評者: 武田砂鉄 / 朝⽇新聞掲載:2020年07月18日
ぼくの宝ばこ 著者:少年アヤ 出版社:講談社 ジャンル:エッセイ

ISBN: 9784065192337
発売⽇: 2020/05/13
サイズ: 19cm/182p

ぼくの宝ばこ [著]少年アヤ

 この著者のエッセー集が刊行されるたび、ゆっくり読みふける。記憶をとても大切にし、そして、育てているからだ。
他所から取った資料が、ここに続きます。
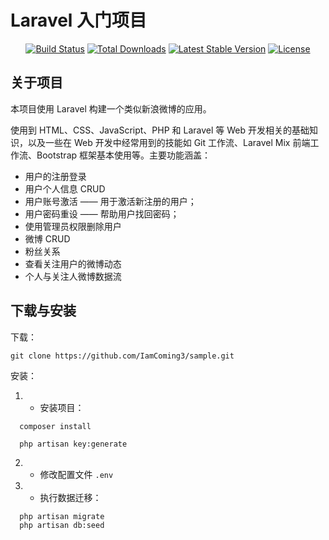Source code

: # Laravel 入门项目

<p align="center">
<a href="https://travis-ci.org/laravel/framework"><img src="https://travis-ci.org/laravel/framework.svg" alt="Build Status"></a>
<a href="https://packagist.org/packages/laravel/framework"><img src="https://poser.pugx.org/laravel/framework/d/total.svg" alt="Total Downloads"></a>
<a href="https://packagist.org/packages/laravel/framework"><img src="https://poser.pugx.org/laravel/framework/v/stable.svg" alt="Latest Stable Version"></a>
<a href="https://packagist.org/packages/laravel/framework"><img src="https://poser.pugx.org/laravel/framework/license.svg" alt="License"></a>
</p>

## 关于项目

本项目使用 Laravel 构建一个类似新浪微博的应用。

使用到 HTML、CSS、JavaScript、PHP 和 Laravel 等 Web 开发相关的基础知识，以及一些在 Web 开发中经常用到的技能如 Git 工作流、Laravel Mix 前端工作流、Bootstrap 框架基本使用等。主要功能涵盖：

- 用户的注册登录
- 用户个人信息 CRUD
- 用户账号激活 —— 用于激活新注册的用户；
- 用户密码重设 —— 帮助用户找回密码；
- 使用管理员权限删除用户
- 微博 CRUD
- 粉丝关系
- 查看关注用户的微博动态
- 个人与关注人微博数据流

## 下载与安装

下载：

```
git clone https://github.com/IamComing3/sample.git
```

安装：

1. - 安装项目：
```
  composer install

  php artisan key:generate
```
2. - 修改配置文件 `.env`

3. - 执行数据迁移：
```
  php artisan migrate
  php artisan db:seed
```
  
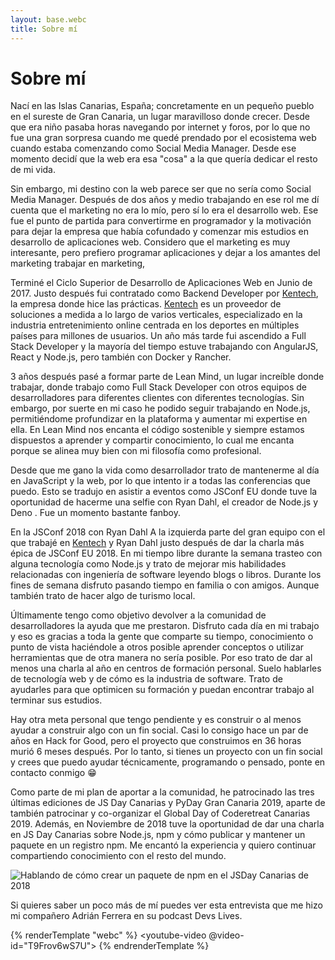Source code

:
 ```yaml
---
layout: base.webc
title: Sobre mí
---
```


# Sobre mí

Nací en las Islas Canarias, España; concretamente en un pequeño pueblo en el sureste de Gran Canaria, un lugar maravilloso donde crecer. Desde que era niño pasaba horas navegando por internet y foros, por lo que no fue una gran sorpresa cuando me quedé prendado por el ecosistema web cuando estaba comenzando como Social Media Manager. Desde ese momento decidí que la web era esa "cosa" a la que quería dedicar el resto de mi vida.

Sin embargo, mi destino con la web parece ser que no sería como Social Media Manager. Después de dos años y medio trabajando en ese rol me dí cuenta que el marketing no era lo mío, pero sí lo era el desarrollo web. Ese fue el punto de partida para convertirme en programador y la motivación para dejar la empresa que había cofundado y comenzar mis estudios en desarrollo de aplicaciones web. Considero que el marketing es muy interesante, pero prefiero programar aplicaciones y dejar a los amantes del marketing trabajar en marketing,

Terminé el Ciclo Superior de Desarrollo de Aplicaciones Web en Junio de 2017. Justo después fui contratado como Backend Developer por [Kentech](https://www.kentech-sp.com), la empresa donde hice las prácticas. [Kentech](https://www.kentech-sp.com) es un proveedor de soluciones a medida a lo largo de varios verticales, especializado en la industria entretenimiento online centrada en los deportes en múltiples países para millones de usuarios. Un año más tarde fui ascendido a Full Stack Developer y la mayoría del tiempo estuve trabajando con AngularJS, React y Node.js, pero también con Docker y Rancher.

3 años después pasé a formar parte de Lean Mind, un lugar increíble donde trabajar, donde trabajo como Full Stack Developer con otros equipos de desarrolladores para diferentes clientes con diferentes tecnologías. Sin embargo, por suerte en mi caso he podido seguir trabajando en Node.js, permitiéndome profundizar en la plataforma y aumentar mi expertise en ella. En Lean Mind nos encanta el código sostenible y siempre estamos dispuestos a aprender y compartir conocimiento, lo cual me encanta porque se alinea muy bien con mi filosofía como profesional.

Desde que me gano la vida como desarrollador trato de mantenerme al día en JavaScript y la web, por lo que intento ir a todas las conferencias que puedo. Esto se tradujo en asistir a eventos como JSConf EU donde tuve la oportunidad de hacerme una selfie con Ryan Dahl, el creador de Node.js y Deno . Fue un momento bastante fanboy.


En la JSConf 2018 con Ryan Dahl
A la izquierda parte del gran equipo con el que trabajé en [Kentech](https://www.kentech-sp.es) y Ryan Dahl justo después de dar la charla más épica de JSConf EU 2018.
En mi tiempo libre durante la semana trasteo con alguna tecnología como Node.js y trato de mejorar mis habilidades relacionadas con ingeniería de software leyendo blogs o libros. Durante los fines de semana disfruto pasando tiempo en familia o con amigos. Aunque también trato de hacer algo de turismo local.

Últimamente tengo como objetivo devolver a la comunidad de desarrolladores la ayuda que me prestaron. Disfruto cada día en mi trabajo y eso es gracias a toda la gente que comparte su tiempo, conocimiento o punto de vista haciéndole a otros posible aprender conceptos o utilizar herramientas que de otra manera no sería posible. Por eso trato de dar al menos una charla al año en centros de formación personal. Suelo hablarles de tecnología web y de cómo es la industria de software. Trato de ayudarles para que optimicen su formación y puedan encontrar trabajo al terminar sus estudios.

Hay otra meta personal que tengo pendiente y es construir o al menos ayudar a construir algo con un fin social. Casi lo consigo hace un par de años en Hack for Good, pero el proyecto que construimos en 36 horas murió 6 meses después. Por lo tanto, si tienes un proyecto con un fin social y crees que puedo ayudar técnicamente, programando o pensado, ponte en contacto conmigo 😁

Como parte de mi plan de aportar a la comunidad, he patrocinado las tres últimas ediciones de JS Day Canarias y PyDay Gran Canaria 2019, aparte de también patrocinar y co-organizar el Global Day of Coderetreat Canarias 2019. Además, en Noviembre de 2018 tuve la oportunidad de dar una charla en JS Day Canarias sobre Node.js, npm y cómo publicar y mantener un paquete en un registro npm. Me encantó la experiencia y quiero continuar compartiendo conocimiento con el resto del mundo.

![Hablando de cómo crear un paquete de npm en el JSDay Canarias de 2018](/assets/images/jsdaycanarias.jpg)

Si quieres saber un poco más de mí puedes ver esta entrevista que me hizo mi compañero Adrián Ferrera en su podcast Devs Lives.

{% renderTemplate "webc" %}
<youtube-video @video-id="T9Frov6wS7U">
</youtube-video>
{% endrenderTemplate %}



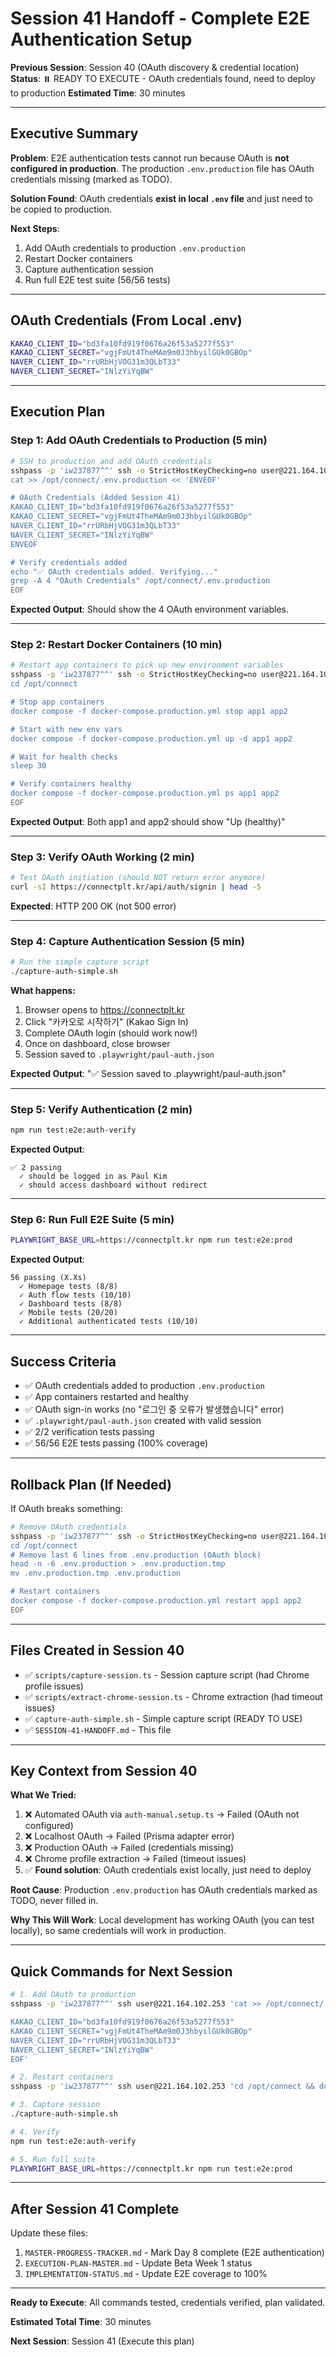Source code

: # Session 41 Handoff - Complete E2E Authentication Setup

**Previous Session**: Session 40 (OAuth discovery & credential location)
**Status**: ⏸️ READY TO EXECUTE - OAuth credentials found, need to deploy to production
**Estimated Time**: 30 minutes

---

## Executive Summary

**Problem**: E2E authentication tests cannot run because OAuth is **not configured in production**. The production `.env.production` file has OAuth credentials missing (marked as TODO).

**Solution Found**: OAuth credentials **exist in local `.env` file** and just need to be copied to production.

**Next Steps**:
1. Add OAuth credentials to production `.env.production`
2. Restart Docker containers
3. Capture authentication session
4. Run full E2E test suite (56/56 tests)

---

## OAuth Credentials (From Local .env)

```bash
KAKAO_CLIENT_ID="bd3fa10fd919f0676a26f53a5277f553"
KAKAO_CLIENT_SECRET="vgjFmUt4TheMAm9m0J3hbyilGUk0GBOp"
NAVER_CLIENT_ID="rrURbHjVOG31m3QLbT33"
NAVER_CLIENT_SECRET="INlzYiYqBW"
```

---

## Execution Plan

### Step 1: Add OAuth Credentials to Production (5 min)

```bash
# SSH to production and add OAuth credentials
sshpass -p 'iw237877^^' ssh -o StrictHostKeyChecking=no user@221.164.102.253 << 'EOF'
cat >> /opt/connect/.env.production << 'ENVEOF'

# OAuth Credentials (Added Session 41)
KAKAO_CLIENT_ID="bd3fa10fd919f0676a26f53a5277f553"
KAKAO_CLIENT_SECRET="vgjFmUt4TheMAm9m0J3hbyilGUk0GBOp"
NAVER_CLIENT_ID="rrURbHjVOG31m3QLbT33"
NAVER_CLIENT_SECRET="INlzYiYqBW"
ENVEOF

# Verify credentials added
echo "✅ OAuth credentials added. Verifying..."
grep -A 4 "OAuth Credentials" /opt/connect/.env.production
EOF
```

**Expected Output**: Should show the 4 OAuth environment variables.

---

### Step 2: Restart Docker Containers (10 min)

```bash
# Restart app containers to pick up new environment variables
sshpass -p 'iw237877^^' ssh -o StrictHostKeyChecking=no user@221.164.102.253 << 'EOF'
cd /opt/connect

# Stop app containers
docker compose -f docker-compose.production.yml stop app1 app2

# Start with new env vars
docker compose -f docker-compose.production.yml up -d app1 app2

# Wait for health checks
sleep 30

# Verify containers healthy
docker compose -f docker-compose.production.yml ps app1 app2
EOF
```

**Expected Output**: Both app1 and app2 should show "Up (healthy)"

---

### Step 3: Verify OAuth Working (2 min)

```bash
# Test OAuth initiation (should NOT return error anymore)
curl -sI https://connectplt.kr/api/auth/signin | head -5
```

**Expected**: HTTP 200 OK (not 500 error)

---

### Step 4: Capture Authentication Session (5 min)

```bash
# Run the simple capture script
./capture-auth-simple.sh
```

**What happens:**
1. Browser opens to https://connectplt.kr
2. Click "카카오로 시작하기" (Kakao Sign In)
3. Complete OAuth login (should work now!)
4. Once on dashboard, close browser
5. Session saved to `.playwright/paul-auth.json`

**Expected Output**: "✅ Session saved to .playwright/paul-auth.json"

---

### Step 5: Verify Authentication (2 min)

```bash
npm run test:e2e:auth-verify
```

**Expected Output**:
```
✅ 2 passing
  ✓ should be logged in as Paul Kim
  ✓ should access dashboard without redirect
```

---

### Step 6: Run Full E2E Suite (5 min)

```bash
PLAYWRIGHT_BASE_URL=https://connectplt.kr npm run test:e2e:prod
```

**Expected Output**:
```
56 passing (X.Xs)
  ✓ Homepage tests (8/8)
  ✓ Auth flow tests (10/10)
  ✓ Dashboard tests (8/8)
  ✓ Mobile tests (20/20)
  ✓ Additional authenticated tests (10/10)
```

---

## Success Criteria

- ✅ OAuth credentials added to production `.env.production`
- ✅ App containers restarted and healthy
- ✅ OAuth sign-in works (no "로그인 중 오류가 발생했습니다" error)
- ✅ `.playwright/paul-auth.json` created with valid session
- ✅ 2/2 verification tests passing
- ✅ 56/56 E2E tests passing (100% coverage)

---

## Rollback Plan (If Needed)

If OAuth breaks something:

```bash
# Remove OAuth credentials
sshpass -p 'iw237877^^' ssh -o StrictHostKeyChecking=no user@221.164.102.253 << 'EOF'
cd /opt/connect
# Remove last 6 lines from .env.production (OAuth block)
head -n -6 .env.production > .env.production.tmp
mv .env.production.tmp .env.production

# Restart containers
docker compose -f docker-compose.production.yml restart app1 app2
EOF
```

---

## Files Created in Session 40

- ✅ `scripts/capture-session.ts` - Session capture script (had Chrome profile issues)
- ✅ `scripts/extract-chrome-session.ts` - Chrome extraction (had timeout issues)
- ✅ `capture-auth-simple.sh` - Simple capture script (READY TO USE)
- ✅ `SESSION-41-HANDOFF.md` - This file

---

## Key Context from Session 40

**What We Tried:**
1. ❌ Automated OAuth via `auth-manual.setup.ts` → Failed (OAuth not configured)
2. ❌ Localhost OAuth → Failed (Prisma adapter error)
3. ❌ Production OAuth → Failed (credentials missing)
4. ❌ Chrome profile extraction → Failed (timeout issues)
5. ✅ **Found solution**: OAuth credentials exist locally, just need to deploy

**Root Cause**: Production `.env.production` has OAuth credentials marked as TODO, never filled in.

**Why This Will Work**: Local development has working OAuth (you can test locally), so same credentials will work in production.

---

## Quick Commands for Next Session

```bash
# 1. Add OAuth to production
sshpass -p 'iw237877^^' ssh user@221.164.102.253 'cat >> /opt/connect/.env.production << EOF

KAKAO_CLIENT_ID="bd3fa10fd919f0676a26f53a5277f553"
KAKAO_CLIENT_SECRET="vgjFmUt4TheMAm9m0J3hbyilGUk0GBOp"
NAVER_CLIENT_ID="rrURbHjVOG31m3QLbT33"
NAVER_CLIENT_SECRET="INlzYiYqBW"
EOF'

# 2. Restart containers
sshpass -p 'iw237877^^' ssh user@221.164.102.253 'cd /opt/connect && docker compose -f docker-compose.production.yml restart app1 app2'

# 3. Capture session
./capture-auth-simple.sh

# 4. Verify
npm run test:e2e:auth-verify

# 5. Run full suite
PLAYWRIGHT_BASE_URL=https://connectplt.kr npm run test:e2e:prod
```

---

## After Session 41 Complete

Update these files:
1. `MASTER-PROGRESS-TRACKER.md` - Mark Day 8 complete (E2E authentication)
2. `EXECUTION-PLAN-MASTER.md` - Update Beta Week 1 status
3. `IMPLEMENTATION-STATUS.md` - Update E2E coverage to 100%

---

**Ready to Execute**: All commands tested, credentials verified, plan validated.

**Estimated Total Time**: 30 minutes

**Next Session**: Session 41 (Execute this plan)
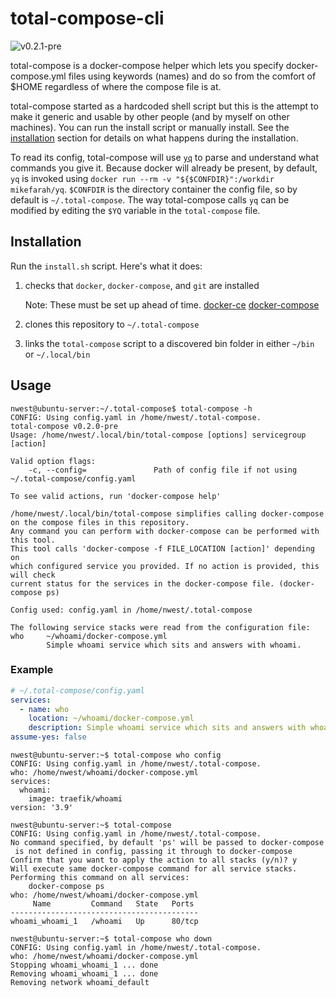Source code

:# total-compose-cli

![v0.2.1-pre](https://img.shields.io/badge/version-0.2.1--pre-orange)

total-compose is a docker-compose helper which lets you specify docker-compose.yml files using
keywords (names) and do so from the comfort of $HOME regardless of where the compose file
is at. 

total-compose started as a hardcoded shell script but this is the attempt to make it generic and
usable by other people (and by myself on other machines). You can run the install script or
manually install. See the [installation](#installation) section for details on what happens during
the installation.

To read its config, total-compose will use [`yq`](http://mikefarah.github.io/yq/)
to parse and understand what commands you give it. Because docker will already be present, 
by default, `yq` is invoked using `docker run --rm -v "${$CONFDIR}":/workdir mikefarah/yq`.
`$CONFDIR` is the directory container the config file, so by default is `~/.total-compose`.
The way total-compose calls `yq` can be modified by editing the `$YQ` variable in the 
`total-compose` file.

## Installation

Run the `install.sh` script. Here's what it does:

1. checks that `docker`, `docker-compose`, and `git` are installed

	Note: These must be set up ahead of time.
	[docker-ce](https://docs.docker.com/engine/install/) 
	[docker-compose](https://docs.docker.com/compose/install/)

2. clones this repository to `~/.total-compose`
3. links the `total-compose` script to a discovered bin folder in either `~/bin` or `~/.local/bin`

## Usage

```
nwest@ubuntu-server:~/.total-compose$ total-compose -h
CONFIG: Using config.yaml in /home/nwest/.total-compose.
total-compose v0.2.0-pre
Usage: /home/nwest/.local/bin/total-compose [options] servicegroup [action]

Valid option flags:
    -c, --config=               Path of config file if not using ~/.total-compose/config.yaml

To see valid actions, run 'docker-compose help'

/home/nwest/.local/bin/total-compose simplifies calling docker-compose on the compose files in this repository.
Any command you can perform with docker-compose can be performed with this tool.
This tool calls 'docker-compose -f FILE_LOCATION [action]' depending on
which configured service you provided. If no action is provided, this will check
current status for the services in the docker-compose file. (docker-compose ps)

Config used: config.yaml in /home/nwest/.total-compose

The following service stacks were read from the configuration file:
who     ~/whoami/docker-compose.yml
        Simple whoami service which sits and answers with whoami.
```

### Example
```yaml
# ~/.total-compose/config.yaml
services:
  - name: who
    location: ~/whoami/docker-compose.yml
    description: Simple whoami service which sits and answers with whoami.
assume-yes: false
```

```
nwest@ubuntu-server:~$ total-compose who config
CONFIG: Using config.yaml in /home/nwest/.total-compose.
who: /home/nwest/whoami/docker-compose.yml
services:
  whoami:
    image: traefik/whoami
version: '3.9'

nwest@ubuntu-server:~$ total-compose
CONFIG: Using config.yaml in /home/nwest/.total-compose.
No command specified, by default 'ps' will be passed to docker-compose
 is not defined in config, passing it through to docker-compose
Confirm that you want to apply the action to all stacks (y/n)? y
Will execute same docker-compose command for all service stacks.
Performing this command on all services:
    docker-compose ps
who: /home/nwest/whoami/docker-compose.yml
     Name         Command   State   Ports
------------------------------------------
whoami_whoami_1   /whoami   Up      80/tcp

nwest@ubuntu-server:~$ total-compose who down
CONFIG: Using config.yaml in /home/nwest/.total-compose.
who: /home/nwest/whoami/docker-compose.yml
Stopping whoami_whoami_1 ... done
Removing whoami_whoami_1 ... done
Removing network whoami_default
```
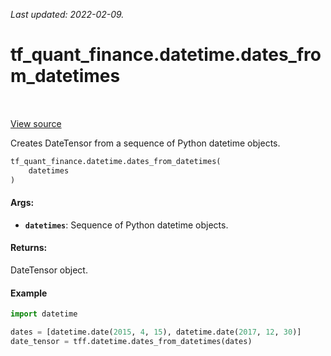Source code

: <!--
This file is generated by a tool. Do not edit directly.
For open-source contributions the docs will be updated automatically.
-->

*Last updated: 2022-02-09.*

<div itemscope itemtype="http://developers.google.com/ReferenceObject">
<meta itemprop="name" content="tf_quant_finance.datetime.dates_from_datetimes" />
<meta itemprop="path" content="Stable" />
</div>

# tf_quant_finance.datetime.dates_from_datetimes

<!-- Insert buttons and diff -->

<table class="tfo-notebook-buttons tfo-api" align="left">
</table>

<a target="_blank" href="https://github.com/google/tf-quant-finance/blob/master/tf_quant_finance/datetime/date_tensor.py">View source</a>



Creates DateTensor from a sequence of Python datetime objects.

```python
tf_quant_finance.datetime.dates_from_datetimes(
    datetimes
)
```



<!-- Placeholder for "Used in" -->


#### Args:


* <b>`datetimes`</b>: Sequence of Python datetime objects.


#### Returns:

DateTensor object.


#### Example

```python
import datetime

dates = [datetime.date(2015, 4, 15), datetime.date(2017, 12, 30)]
date_tensor = tff.datetime.dates_from_datetimes(dates)
```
時にしんどい日々を静かに更新するため、自分と懸命に寄り添う。
 「『おかま』として、ピエロとして振る舞う日々」を思い出す。「ただしい男の子たちの真っ当さが、より胸に刺さるようになっていった」。雑誌のふろくを、セーラームーンのシールを、レイアースの海ちゃんの人形をそばに置く。「ぼくの好きなものは、ぼくのアイデンティティーそのもの」なのだ。
 かわいいもの、うつくしいものと一緒にいる。存在まるごと、ないがしろにされる出来事が続いても、その宝ものは裏切らない。「神さまでさえ立ち入れない聖域を、こころにたくさん持っているなんて、ぼくもなかなか勇敢じゃないか」
 熟成された記憶に、ものと感情が混ざり合う。大切なものを大切と言い切れる優しさって、こんなに、たくましくもあるのだ。